#### What you will do
Your reply is to be the lines below, exactly as written, with images omitted.

[[ Material for this exercise, beginning ]]

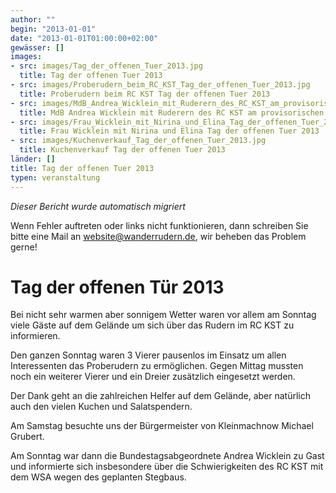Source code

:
 ```yaml
---
author: ""
begin: "2013-01-01"
date: "2013-01-01T01:00:00+02:00"
gewässer: []
images:
- src: images/Tag_der_offenen_Tuer_2013.jpg
  title: Tag der offenen Tuer 2013
- src: images/Proberudern_beim_RC_KST_Tag_der_offenen_Tuer_2013.jpg
  title: Proberudern beim RC KST Tag der offenen Tuer 2013
- src: images/MdB_Andrea_Wicklein_mit_Ruderern_des_RC_KST_am_provisorischen_Steg_2013.jpg
  title: MdB Andrea Wicklein mit Ruderern des RC KST am provisorischen Steg 2013
- src: images/Frau_Wicklein_mit_Nirina_und_Elina_Tag_der_offenen_Tuer_2013.jpg
  title: Frau Wicklein mit Nirina und Elina Tag der offenen Tuer 2013
- src: images/Kuchenverkauf_Tag_der_offenen_Tuer_2013.jpg
  title: Kuchenverkauf Tag der offenen Tuer 2013
länder: []
title: Tag der offenen Tuer 2013
typen: veranstaltung
---
```



*Dieser Bericht wurde automatisch migriert*

Wenn Fehler auftreten oder links nicht funktionieren, dann schreiben Sie bitte eine Mail an website@wanderrudern.de, wir beheben das Problem gerne!



# Tag der offenen Tür 2013


Bei nicht sehr warmen aber sonnigem Wetter waren vor allem am Sonntag viele Gäste auf dem Gelände um sich über das Rudern im RC KST zu informieren.

Den ganzen Sonntag waren 3 Vierer pausenlos im Einsatz um allen Interessenten das Proberudern zu ermöglichen. Gegen Mittag mussten noch ein weiterer Vierer und ein Dreier zusätzlich eingesetzt werden.

Der Dank geht an die zahlreichen Helfer auf dem Gelände, aber natürlich auch den vielen Kuchen und Salatspendern.

Am Samstag besuchte uns der Bürgermeister von Kleinmachnow Michael Grubert.

Am Sonntag war dann die Bundestagsabgeordnete Andrea Wicklein zu Gast und informierte sich insbesondere über die Schwierigkeiten des RC KST mit dem WSA wegen des geplanten Stegbaus.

[[ Material for this exercise, end ]]

#### Exercise result
Source code

:
 ```yaml
---
author: ""
begin: "2013-01-01"
date: "2013-01-01T01:00:00+02:00"
gewässer: []
images:
- src: images/Tag_der_offenen_Tuer_2013.jpg
  title: Tag der offenen Tuer 2013
- src: images/Proberudern_beim_RC_KST_Tag_der_offenen_Tuer_2013.jpg
  title: Proberudern beim RC KST Tag der offenen Tuer 2013
- src: images/MdB_Andrea_Wicklein_mit_Ruderern_des_RC_KST_am_provisorischen_Steg_2013.jpg
  title: MdB Andrea Wicklein mit Ruderern des RC KST am provisorischen Steg 2013
- src: images/Frau_Wicklein_mit_Nirina_und_Elina_Tag_der_offenen_Tuer_2013.jpg
  title: Frau Wicklein mit Nirina und Elina Tag der offenen Tuer 2013
- src: images/Kuchenverkauf_Tag_der_offenen_Tuer_2013.jpg
  title: Kuchenverkauf Tag der offenen Tuer 2013
länder: []
title: Tag der offenen Tuer 2013
typen: veranstaltung
---
```



*Dieser Bericht wurde automatisch migriert*

Wenn Fehler auftreten oder links nicht funktionieren, dann schreiben Sie bitte eine Mail an website@wanderrudern.de, wir beheben das Problem gerne!



# Tag der offenen Tür 2013


Bei nicht sehr warmen aber sonnigem Wetter waren vor allem am Sonntag viele Gäste auf dem Gelände um sich über das Rudern im RC KST zu informieren.

Den ganzen Sonntag waren 3 Vierer pausenlos im Einsatz um allen Interessenten das Proberudern zu ermöglichen. Gegen Mittag mussten noch ein weiterer Vierer und ein Dreier zusätzlich eingesetzt werden.

Der Dank geht an die zahlreichen Helfer auf dem Gelände, aber natürlich auch den vielen Kuchen und Salatspendern.

Am Samstag besuchte uns der Bürgermeister von Kleinmachnow Michael Grubert.

Am Sonntag war dann die Bundestagsabgeordnete Andrea Wicklein zu Gast und informierte sich insbesondere über die Schwierigkeiten des RC KST mit dem WSA wegen des geplanten Stegbaus.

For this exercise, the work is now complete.